代写STAT6160 DATA ANALYTICS FOR BUSINESS Assignment 1 Questions代写留学生Matlab语言
Assignment 1 Questions
Number of questions: 3, Total marks: 25, Weight: 25%
Due time and date: 11:59pm AEST, Sunday end of Week 7
Submission instructions and general marking criteria
. Prepare your assignment in WORD, Latex, R Markdown, or any other appropriate software system for document preparation.
. Submit a copy in PDF format via Canvas.
. Assignments submitted by other means (e.g., email) or forms (e.g., scanned copy) will attract no marks.
. Late Submission Penalty: As detailed in the Course Outline.
. It is expected that R is used to assist with calculations and preparation of appropriate graphs. All relevant R scripts and output must be included with your assignment. However, raw computer output without explanatory text is not acceptable. Answers must be written in clear English sentences clearly linked to appropriate supporting computer output.
. You will need to demonstrate understanding of types of data, the use of graphs to explore distributions of variables and relationships between variables, and of statistical tests. Marks will be awarded based on the quality of your assessment of the data and how clearly that assessment is communicated.
. The assessment requires you to apply concepts from Modules 1-4 (plus a tiny bit from Module 5) to apply the correct analysis to the various scenarios/data sets and to write up the results of a statistical analysis.
Question 1 (Total 6 Marks)
A lost-time injury is defined by Australian Workplace Standards as an occurrence that resulted in a fatality, permanent disability or time lost from work of one day/shift or more. The data is provided in the file “Question1.csv” : Columns A and B contain the causes of lost-time injuries and their percentage of occurrence across the previous year at a mining site.
(i) What type of variable (Continuous, Discrete, Ordinal or Nominal) is Cause and justify your answer? [2 Marks]
(ii) Which is the appropriate graphical display to use for the variable type you have identified in part (i)? [1 Mark]
(iii) Use R to create an appropriate chart to graphically display the data provided. [1 Mark]
(iv) Comment on the key finding from this chart. [2 Marks]
Question 2 (Total 10 Marks)
The Australian Bureau of Statistics regularly reports on large percentages of small businesses failing. In a bid to identify potential indicators, or symptoms, of business failure, a national study of small businesses was undertaken. A random sample of 100 small businesses was obtained and characteristics measured. One of the recorded variables was the ratio of current assets to current liabilities (variable name “Asset_Liability_Ratio”); roughly speaking, this is the amount that the firm is worth divided by what it owes.
Five years later these same small businesses were revisited. Among the variables collected was whether the small business was still operating or not; the latter meaning the business had failed or closed. This is an example of what is known as a longitudinal study.
The study was interested in, amongst many measures of performance, assessing whether the previously recorded ratio of current assets to liabilities differed between small businesses which were still operating five years later and those that were not.
The data is provided in the file “Question2.csv” : Columns A and B contain the two variables.
(i) Use R to construct a histogram of Asset Liability Ratio for 100 small businesses.
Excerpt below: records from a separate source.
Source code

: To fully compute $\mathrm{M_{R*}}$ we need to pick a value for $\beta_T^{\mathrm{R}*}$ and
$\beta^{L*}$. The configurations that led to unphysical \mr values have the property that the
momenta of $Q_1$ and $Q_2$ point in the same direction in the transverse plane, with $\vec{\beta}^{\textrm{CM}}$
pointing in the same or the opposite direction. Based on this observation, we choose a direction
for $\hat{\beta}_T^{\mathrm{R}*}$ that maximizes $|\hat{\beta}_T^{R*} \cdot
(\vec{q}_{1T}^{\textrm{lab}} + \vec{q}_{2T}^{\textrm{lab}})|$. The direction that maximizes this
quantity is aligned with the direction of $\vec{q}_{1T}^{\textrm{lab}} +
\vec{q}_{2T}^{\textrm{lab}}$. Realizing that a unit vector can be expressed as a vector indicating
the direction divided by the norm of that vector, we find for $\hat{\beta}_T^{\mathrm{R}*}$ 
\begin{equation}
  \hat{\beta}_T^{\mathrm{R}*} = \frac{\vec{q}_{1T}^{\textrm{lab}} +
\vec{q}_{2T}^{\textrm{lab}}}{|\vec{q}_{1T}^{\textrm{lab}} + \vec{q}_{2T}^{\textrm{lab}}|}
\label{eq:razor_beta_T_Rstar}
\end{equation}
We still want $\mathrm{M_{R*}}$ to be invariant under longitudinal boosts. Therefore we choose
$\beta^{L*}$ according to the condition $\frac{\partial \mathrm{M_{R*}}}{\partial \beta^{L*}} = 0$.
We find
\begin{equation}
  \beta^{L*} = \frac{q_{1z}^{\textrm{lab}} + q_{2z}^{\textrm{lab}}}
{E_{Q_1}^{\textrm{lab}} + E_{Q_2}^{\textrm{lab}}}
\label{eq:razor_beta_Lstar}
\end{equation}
How would you describe the shape? Include your histogram. [2 Marks]
(ii) There are two common graphical presentations used to compare the “Asset Liability Ratio” for the “still operational” and “now-closed” small businesses. Which one is preferred for this study? Name, justify your answer and provide the visual display using R. [2 Marks]
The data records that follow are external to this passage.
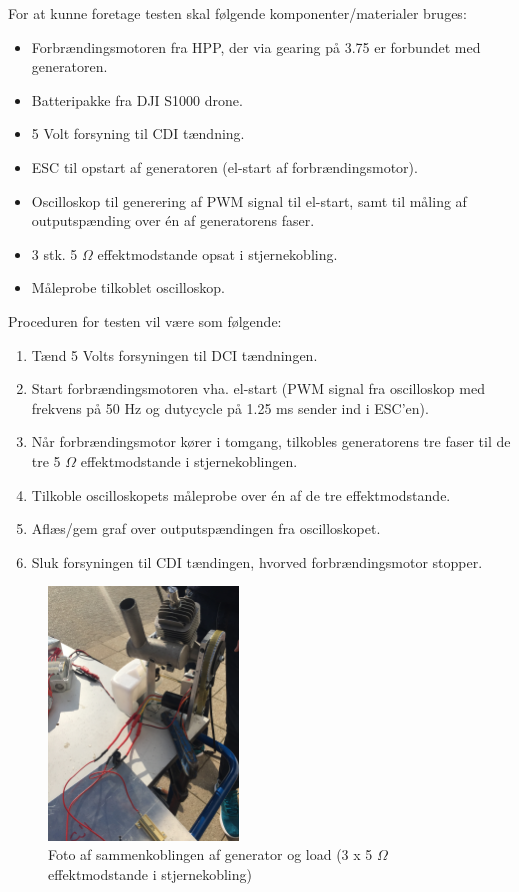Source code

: For at kunne foretage testen skal følgende komponenter/materialer bruges:
\begin{itemize}
\item Forbrændingsmotoren fra HPP, der via gearing på 3.75 er forbundet med generatoren.
\item Batteripakke fra DJI S1000 drone.
\item 5 Volt forsyning til CDI tændning.
\item ESC til opstart af generatoren (el-start af forbrændingsmotor).
\item Oscilloskop til generering af PWM signal til el-start, samt til måling af outputspænding over én af generatorens faser.
\item 3 stk. 5 $\Omega$ effektmodstande opsat i stjernekobling.
\item Måleprobe tilkoblet oscilloskop.
\end{itemize}

Proceduren for testen vil være som følgende:

\begin{enumerate}
\item Tænd 5 Volts forsyningen til DCI tændningen.
\item Start forbrændingsmotoren vha. el-start (PWM signal fra oscilloskop med frekvens på 50 Hz og dutycycle på 1.25 ms sender ind i ESC’en).
\item Når forbrændingsmotor kører i tomgang, tilkobles generatorens tre faser til de tre 5 $\Omega$ effektmodstande i stjernekoblingen.
\item Tilkoble oscilloskopets måleprobe over én af de tre effektmodstande.
\item Aflæs/gem graf over outputspændingen fra oscilloskopet.
\item Sluk forsyningen til CDI tændingen, hvorved forbrændingsmotor stopper.
\end{enumerate}

\begin{figure}[h]
  \centering
  \includegraphics[width=0.45\textwidth]{testsetup2.JPG}
  \caption{Foto af sammenkoblingen af generator og load (3 x 5 $\Omega$ effektmodstande i stjernekobling)}
  \label{fig:testsetup2}
\end{figure}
(iii) Use R to find the mean, median, standard deviation and interquartile ranges of the “Asset Liability Ratio” for the “still operational” and “now-closed” small businesses. [3 Marks]
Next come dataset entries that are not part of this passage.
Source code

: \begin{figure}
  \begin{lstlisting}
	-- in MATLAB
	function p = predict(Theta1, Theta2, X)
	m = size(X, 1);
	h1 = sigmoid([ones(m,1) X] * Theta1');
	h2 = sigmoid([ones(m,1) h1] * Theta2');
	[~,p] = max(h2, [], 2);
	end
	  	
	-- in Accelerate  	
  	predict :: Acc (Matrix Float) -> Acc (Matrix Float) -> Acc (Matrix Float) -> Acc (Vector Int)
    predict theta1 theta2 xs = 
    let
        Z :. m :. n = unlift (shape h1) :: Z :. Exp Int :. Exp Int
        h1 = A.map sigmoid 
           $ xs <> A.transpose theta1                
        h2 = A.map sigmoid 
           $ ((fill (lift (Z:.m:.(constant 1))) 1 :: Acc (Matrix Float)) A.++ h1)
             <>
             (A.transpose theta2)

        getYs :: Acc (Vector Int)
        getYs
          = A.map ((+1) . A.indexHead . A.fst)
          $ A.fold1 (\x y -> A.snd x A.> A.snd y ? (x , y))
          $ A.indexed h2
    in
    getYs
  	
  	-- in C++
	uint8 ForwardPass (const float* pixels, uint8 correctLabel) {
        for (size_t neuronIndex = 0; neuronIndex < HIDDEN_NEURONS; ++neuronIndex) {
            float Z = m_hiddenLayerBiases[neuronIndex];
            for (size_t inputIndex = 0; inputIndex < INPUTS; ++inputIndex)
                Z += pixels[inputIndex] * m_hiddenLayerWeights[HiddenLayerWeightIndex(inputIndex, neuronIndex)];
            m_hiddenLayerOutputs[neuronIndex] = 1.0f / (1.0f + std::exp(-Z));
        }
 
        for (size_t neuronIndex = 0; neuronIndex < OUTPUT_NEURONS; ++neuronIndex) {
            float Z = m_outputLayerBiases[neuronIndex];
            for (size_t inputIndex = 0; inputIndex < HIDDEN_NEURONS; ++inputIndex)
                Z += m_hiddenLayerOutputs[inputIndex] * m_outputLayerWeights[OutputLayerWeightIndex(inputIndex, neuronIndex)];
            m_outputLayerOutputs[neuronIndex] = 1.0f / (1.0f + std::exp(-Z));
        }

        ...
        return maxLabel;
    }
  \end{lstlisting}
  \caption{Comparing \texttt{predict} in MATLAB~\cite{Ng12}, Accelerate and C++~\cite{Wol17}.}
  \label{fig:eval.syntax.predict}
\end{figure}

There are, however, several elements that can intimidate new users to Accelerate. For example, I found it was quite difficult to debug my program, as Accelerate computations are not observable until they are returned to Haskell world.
(iv) Using your output created in parts (i)-(iii), give a brief report comparing the “Asset Liability Ratio” for the “still operational” and “ now-closed” small businesses. (Hint: Think 3 S’s for each group and provide a comparison summary.) [3 marks]
Question 3 (Total 9 Marks)
The TCS Management Group selected 100 clients randomly and sent them a survey to complete regarding their satisfaction with dealings with TCS. In this survey people were asked about the level of satisfaction where a higher score was indicative of a higher level of satisfaction with possible scores ranging from 0 to 100. The average scores of the sample was 72.44 with a standard deviation of 8.18. Management expects the mean survey score to be higher than 70.
(i) Provide a hypothesis test, at a 5% significance level, to test if the population mean survey score is higher than 70. [6 Marks]
(ii) Discuss why there is no need to have the actual dataset (e.g., a csv file containing several rows of records) to complete this hypothesis test. [3 Marks]
(Hint: Implement all steps of the hypothesis test. This question requires some knowledge from Module 5. You do not need R to complete Question 3.)